Do pecado precisamos tomar distância, no entanto, devemos nos aproximar dos
pecadores. Foi exatamente isto que Jesus fez durante todo o seu ministério.
Depois de
analisarmos estas passagens bíblicas, não nos resta dúvida de que devemos
abandonar a síndrome de “Dr. Jekyll”, um clássico personagem da literatura (O
Médico e o Monstro) que ao tomar uma poção criada em laboratório se
transformava num ser monstruosamente descontrolado. As queixas são muitas.

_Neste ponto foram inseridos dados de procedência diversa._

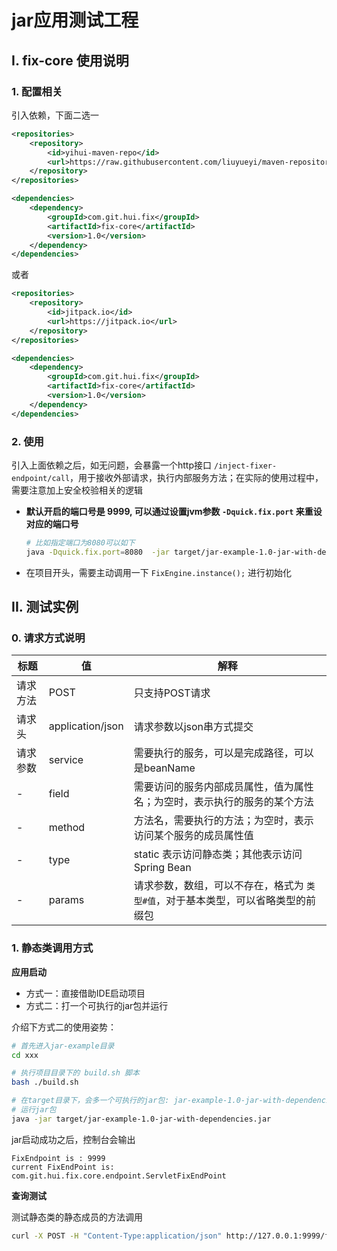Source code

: # jar应用测试工程

## I. fix-core 使用说明
      
### 1. 配置相关
  
引入依赖，下面二选一

```xml
<repositories>
    <repository>
        <id>yihui-maven-repo</id>
        <url>https://raw.githubusercontent.com/liuyueyi/maven-repository/master/repository</url>
    </repository>
</repositories>

<dependencies>
    <dependency>
        <groupId>com.git.hui.fix</groupId>
        <artifactId>fix-core</artifactId>
        <version>1.0</version>
    </dependency>
</dependencies>
```

或者

```xml
<repositories>
    <repository>
        <id>jitpack.io</id>
        <url>https://jitpack.io</url>
    </repository>
</repositories>

<dependencies>
    <dependency>
        <groupId>com.git.hui.fix</groupId>
        <artifactId>fix-core</artifactId>
        <version>1.0</version>
    </dependency>
</dependencies>
```

### 2. 使用

引入上面依赖之后，如无问题，会暴露一个http接口 `/inject-fixer-endpoint/call`，用于接收外部请求，执行内部服务方法；在实际的使用过程中，需要注意加上安全校验相关的逻辑

- **默认开启的端口号是 9999, 可以通过设置jvm参数 `-Dquick.fix.port` 来重设对应的端口号**

    ```bash
    # 比如指定端口为8080可以如下
    java -Dquick.fix.port=8080  -jar target/jar-example-1.0-jar-with-dependencies.jar
    ```

- 在项目开头，需要主动调用一下  `FixEngine.instance();` 进行初始化

## II. 测试实例

### 0. 请求方式说明

| 标题 | 值 | 解释 | 
| --- | --- | --- |
| 请求方法 | POST | 只支持POST请求 | 
| 请求头 | application/json | 请求参数以json串方式提交 | 
| 请求参数 | service |  需要执行的服务，可以是完成路径，可以是beanName | 
| - | field | 需要访问的服务内部成员属性，值为属性名；为空时，表示执行的服务的某个方法 | 
| - | method | 方法名，需要执行的方法；为空时，表示访问某个服务的成员属性值 |
| - | type | static 表示访问静态类；其他表示访问Spring Bean | 
| - | params | 请求参数，数组，可以不存在，格式为 `类型#值`，对于基本类型，可以省略类型的前缀包 |   


### 1. 静态类调用方式

**应用启动**

- 方式一：直接借助IDE启动项目
- 方式二：打一个可执行的jar包并运行

介绍下方式二的使用姿势：

```bash
# 首先进入jar-example目录
cd xxx

# 执行项目目录下的 build.sh 脚本
bash ./build.sh

# 在target目录下，会多一个可执行的jar包: jar-example-1.0-jar-with-dependencies.jar 
# 运行jar包
java -jar target/jar-example-1.0-jar-with-dependencies.jar 
```

jar启动成功之后，控制台会输出

```text
FixEndpoint is : 9999
current FixEndPoint is: com.git.hui.fix.core.endpoint.ServletFixEndPoint
```

**查询测试**

测试静态类的静态成员的方法调用

```bash
curl -X POST -H "Content-Type:application/json" http://127.0.0.1:9999/fixer/call -d '{"service": "com.git.hui.fix.example.jar.server.CalculateServer", "method": "getCache", "params": ["init"], "type":"static"}'
```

Estou cansado de ver pessoas que foram destratadas em páginas e blogs que se
dizem apologéticas. Há um desserviço a causa do evangelho toda vez que, por
exemplo, um calvinista ofende um arminiano e vice-versa. Precisamos parar de
proceder como loucos e aprender de Cristo, que foi manso e suave.
A Verdade deve
sempre ser dita e continuemos a combater os falsos ensinamentos que vem sendo
propagados, agora em velocidade recorde devido ao avanço dos meios de
comunicação. Todavia, esse combate não pode ser feito de maneira irresponsável
ao ponto de andarmos na contramão do que as Escrituras estabelecem com relação
a apologética. Vamos acabar de vez com esse “bang-bang” e promover o Reino com
amor e humildade. Nada é nosso, tudo é dEle.
Soli Deo
Gloria.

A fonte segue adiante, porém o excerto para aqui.